Wednesday, 20 July 2011

On the idea of home educators inspecting the educational provision of other home educators

I have written before about the so-called ‘Tasmanian Model’. In that Australian state, home educators work with the government to inspect and monitor home education. It seems to work well enough and I think that it would be a good scheme in this country. There are problems though and the appointment of two home educators in Wigan has underlined that a good deal would need to change before this notion would be universally applauded by other home educators here. For one thing, there is the fact that these people will inherit a framework which is already immensely irritating to many home educating parents. Take this bit from Wigan’s policy on Children Missing from Education:

'The Children Act 2004, places a duty on all agencies to work
together to promote the welfare of children and to share
information. This principle underpins this policy and there is an
expectation that all agencies will work together to ensure children
are safely on school rolls.
1.4 There is now considerable research available which identifies the
reason for children and young people being ‘missing from school’.
The most common reasons include:
· failing to be registered at a school at age 5'

We observe the phrase ‘children are safely on school rolls’. Does that mean that children not on school rolls are automatically in danger? As for the idea that a reason for children missing school is that their parents do not send them to school at five, well this is so but blindingly obvious. Children miss school because they are not sent to school!

When we were stopped by a truancy patrol when my daughter was eight and had never been to school, I was fairly OK with the business. This was because the people asking the questions were what I would regard as professional busybodies. Imagine though that after not having sent my daughter to school at the age of five, there was a knock on the door and a home educator stood there. He tells me that it has been noticed that I am not sending my child to school and wants to know why. I might give a home educator shorter shrift than I would a run of the mill local authority officer. Why? Because he ought to know better.

Now consider the following passage, also from Wigan’s CME policy.

'4.6 If a school learns of a school aged pupil without a school place
(e.g. a sibling or friend of a current pupil etc) the school must
inform the LA of the child / young person. This can be done via
the dedicated e mail address www., by
telephone or in writing to the EWS Admin Team located at Wigan
Investment Centre, Waterside Drive, Wigan WN3 5BA. Tel:
01942 705405 Fax: 01942 705408'

Some of this home educating parent's work will entail knocking on doors following reports of this sort from teachers who have noticed that one of their pupils has a friend who does not appear to be attending school. Would this not make some home educators feel a little uneasy, to find themselves acting on information of this sort from schools?

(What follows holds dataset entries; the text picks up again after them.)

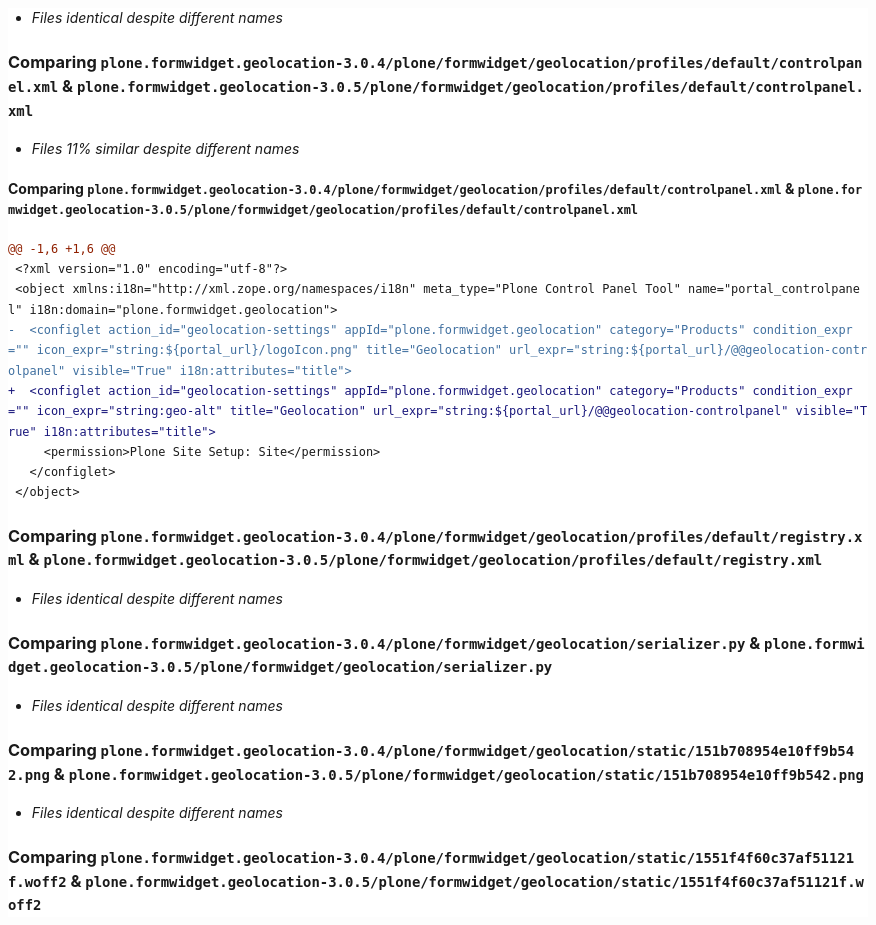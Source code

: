  * *Files identical despite different names*

### Comparing `plone.formwidget.geolocation-3.0.4/plone/formwidget/geolocation/profiles/default/controlpanel.xml` & `plone.formwidget.geolocation-3.0.5/plone/formwidget/geolocation/profiles/default/controlpanel.xml`

 * *Files 11% similar despite different names*

#### Comparing `plone.formwidget.geolocation-3.0.4/plone/formwidget/geolocation/profiles/default/controlpanel.xml` & `plone.formwidget.geolocation-3.0.5/plone/formwidget/geolocation/profiles/default/controlpanel.xml`

```diff
@@ -1,6 +1,6 @@
 <?xml version="1.0" encoding="utf-8"?>
 <object xmlns:i18n="http://xml.zope.org/namespaces/i18n" meta_type="Plone Control Panel Tool" name="portal_controlpanel" i18n:domain="plone.formwidget.geolocation">
-  <configlet action_id="geolocation-settings" appId="plone.formwidget.geolocation" category="Products" condition_expr="" icon_expr="string:${portal_url}/logoIcon.png" title="Geolocation" url_expr="string:${portal_url}/@@geolocation-controlpanel" visible="True" i18n:attributes="title">
+  <configlet action_id="geolocation-settings" appId="plone.formwidget.geolocation" category="Products" condition_expr="" icon_expr="string:geo-alt" title="Geolocation" url_expr="string:${portal_url}/@@geolocation-controlpanel" visible="True" i18n:attributes="title">
     <permission>Plone Site Setup: Site</permission>
   </configlet>
 </object>
```

### Comparing `plone.formwidget.geolocation-3.0.4/plone/formwidget/geolocation/profiles/default/registry.xml` & `plone.formwidget.geolocation-3.0.5/plone/formwidget/geolocation/profiles/default/registry.xml`

 * *Files identical despite different names*

### Comparing `plone.formwidget.geolocation-3.0.4/plone/formwidget/geolocation/serializer.py` & `plone.formwidget.geolocation-3.0.5/plone/formwidget/geolocation/serializer.py`

 * *Files identical despite different names*

### Comparing `plone.formwidget.geolocation-3.0.4/plone/formwidget/geolocation/static/151b708954e10ff9b542.png` & `plone.formwidget.geolocation-3.0.5/plone/formwidget/geolocation/static/151b708954e10ff9b542.png`

 * *Files identical despite different names*

### Comparing `plone.formwidget.geolocation-3.0.4/plone/formwidget/geolocation/static/1551f4f60c37af51121f.woff2` & `plone.formwidget.geolocation-3.0.5/plone/formwidget/geolocation/static/1551f4f60c37af51121f.woff2`
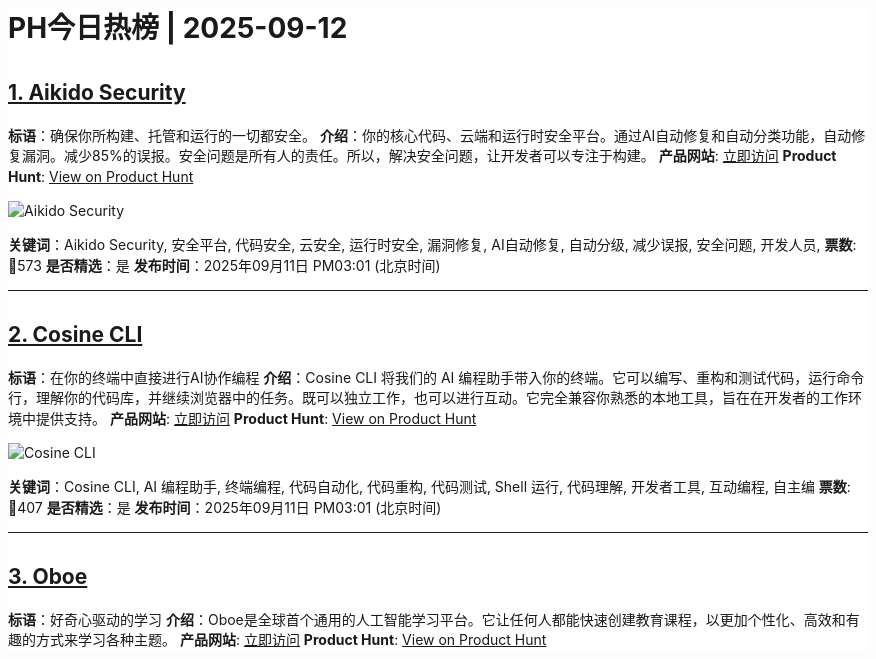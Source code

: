 # PH今日热榜 | 2025-09-12

## [1. Aikido Security](https://www.producthunt.com/products/aikido-2?utm_campaign=producthunt-api&utm_medium=api-v2&utm_source=Application%3A+decohack+%28ID%3A+172745%29)
**标语**：确保你所构建、托管和运行的一切都安全。
**介绍**：你的核心代码、云端和运行时安全平台。通过AI自动修复和自动分类功能，自动修复漏洞。减少85%的误报。安全问题是所有人的责任。所以，解决安全问题，让开发者可以专注于构建。
**产品网站**: [立即访问](https://www.producthunt.com/r/CNNH4NU7GRQJM3?utm_campaign=producthunt-api&utm_medium=api-v2&utm_source=Application%3A+decohack+%28ID%3A+172745%29)
**Product Hunt**: [View on Product Hunt](https://www.producthunt.com/products/aikido-2?utm_campaign=producthunt-api&utm_medium=api-v2&utm_source=Application%3A+decohack+%28ID%3A+172745%29)

![Aikido Security](https://ph-files.imgix.net/a98cb3ff-5108-409b-93ad-ea5a654c349b.png?auto=format)

**关键词**：Aikido Security, 安全平台, 代码安全, 云安全, 运行时安全, 漏洞修复, AI自动修复, 自动分级, 减少误报, 安全问题, 开发人员,
**票数**: 🔺573
**是否精选**：是
**发布时间**：2025年09月11日 PM03:01 (北京时间)

---

## [2. Cosine CLI](https://www.producthunt.com/products/cosine?utm_campaign=producthunt-api&utm_medium=api-v2&utm_source=Application%3A+decohack+%28ID%3A+172745%29)
**标语**：在你的终端中直接进行AI协作编程
**介绍**：Cosine CLI 将我们的 AI 编程助手带入你的终端。它可以编写、重构和测试代码，运行命令行，理解你的代码库，并继续浏览器中的任务。既可以独立工作，也可以进行互动。它完全兼容你熟悉的本地工具，旨在在开发者的工作环境中提供支持。
**产品网站**: [立即访问](https://www.producthunt.com/r/ZFLBVVMYDNN7S4?utm_campaign=producthunt-api&utm_medium=api-v2&utm_source=Application%3A+decohack+%28ID%3A+172745%29)
**Product Hunt**: [View on Product Hunt](https://www.producthunt.com/products/cosine?utm_campaign=producthunt-api&utm_medium=api-v2&utm_source=Application%3A+decohack+%28ID%3A+172745%29)

![Cosine CLI](https://ph-files.imgix.net/d20f489e-031a-4c53-a51d-316ba2b4fe72.png?auto=format)

**关键词**：Cosine CLI, AI 编程助手, 终端编程, 代码自动化, 代码重构, 代码测试, Shell 运行, 代码理解, 开发者工具, 互动编程, 自主编
**票数**: 🔺407
**是否精选**：是
**发布时间**：2025年09月11日 PM03:01 (北京时间)

---

## [3. Oboe](https://www.producthunt.com/products/oboe-2?utm_campaign=producthunt-api&utm_medium=api-v2&utm_source=Application%3A+decohack+%28ID%3A+172745%29)
**标语**：好奇心驱动的学习
**介绍**：Oboe是全球首个通用的人工智能学习平台。它让任何人都能快速创建教育课程，以更加个性化、高效和有趣的方式来学习各种主题。
**产品网站**: [立即访问](https://www.producthunt.com/r/ABMSXCYSXVJW5B?utm_campaign=producthunt-api&utm_medium=api-v2&utm_source=Application%3A+decohack+%28ID%3A+172745%29)
**Product Hunt**: [View on Product Hunt](https://www.producthunt.com/products/oboe-2?utm_campaign=producthunt-api&utm_medium=api-v2&utm_source=Application%3A+decohack+%28ID%3A+172745%29)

I think that this whole thing could work and is definitely an improvement, but will need a sea-change in thinking. If home educators are going to be checking up on other home educators in this way, then all policies will need to be revised accordingly. I find this quite an exciting development and will be interested to see if other local authorities try it out.


  1. "If I was going there, I wouldn't start from here".

    That is the big problem, we're in a hole where home educators, for good reason, distrust the motives of local authorities. Any initiative to move us away from that is going to have a long and difficult job to get us to the path we should be following.

    If those in Wigan now employed by the LA didn't have lots of detailed discussions with their local HE community then they are either very brave or very foolish. If they did discuss it, then perhaps it's all a huge scheme set up to beat the LA procedures into better shape before stepping aside in a year's time.

  2. I'm back to agreeing with you, but I do find it interesting that you think that a home educator should be judged by a higher standard of competency than any other council officer.

    Is this a ringing endorsement of the sort of people who choose to HE their children? Or a depressing acceptance of the level of knowledge of the average council officer?

  3. "Is this a ringing endorsement of the sort of people who choose to HE their children? Or a depressing acceptance of the level of knowledge of the average council officer?"

    I would probably say the latter.

  4. What many people fail to take into account when arguing against LA " monitoring" or "interference" - call it what you will, is that some families WANT it. I might not want home visits ( and never had them) you might think that the LA should have no part in even commenting on your provision, but some families feel exactly the opposite. Only a couple of weeks ago I spent time with a local family who felt very let down because they hadn't had a visit between school years 8 and 10 - and felt really abandoned.

    Now If schemes like Wigan work, it will be because they have the time and expertise ( gained by experience of doing HE) to spend time with such families and offer the support they want.

  5. In a perfect world, we would all be able to choose the level of contact we want (above and beyond the basic informal enquiry as per Donaldson). However, money is an issue (one reason why visits may not happen, schools are provided, so why should they spend money on other types of support), bias (in both LA employees and home educators) is an issue, and whether we like it or not, what one group of home educators want/accept affects what other home educators receive/experience in both directions (those who want more or less contact).

    I don't know what the answer is. It would be good if everyone could be reset to some kind of neutral position, but that's not going to happen. If the information about Wigan willingly ditching previous poor material is true, maybe there is hope that the home educators now working for them will be able to correct other legal errors over time. But this depends on the knowledge these individual have of the law and their willingness to do something about it.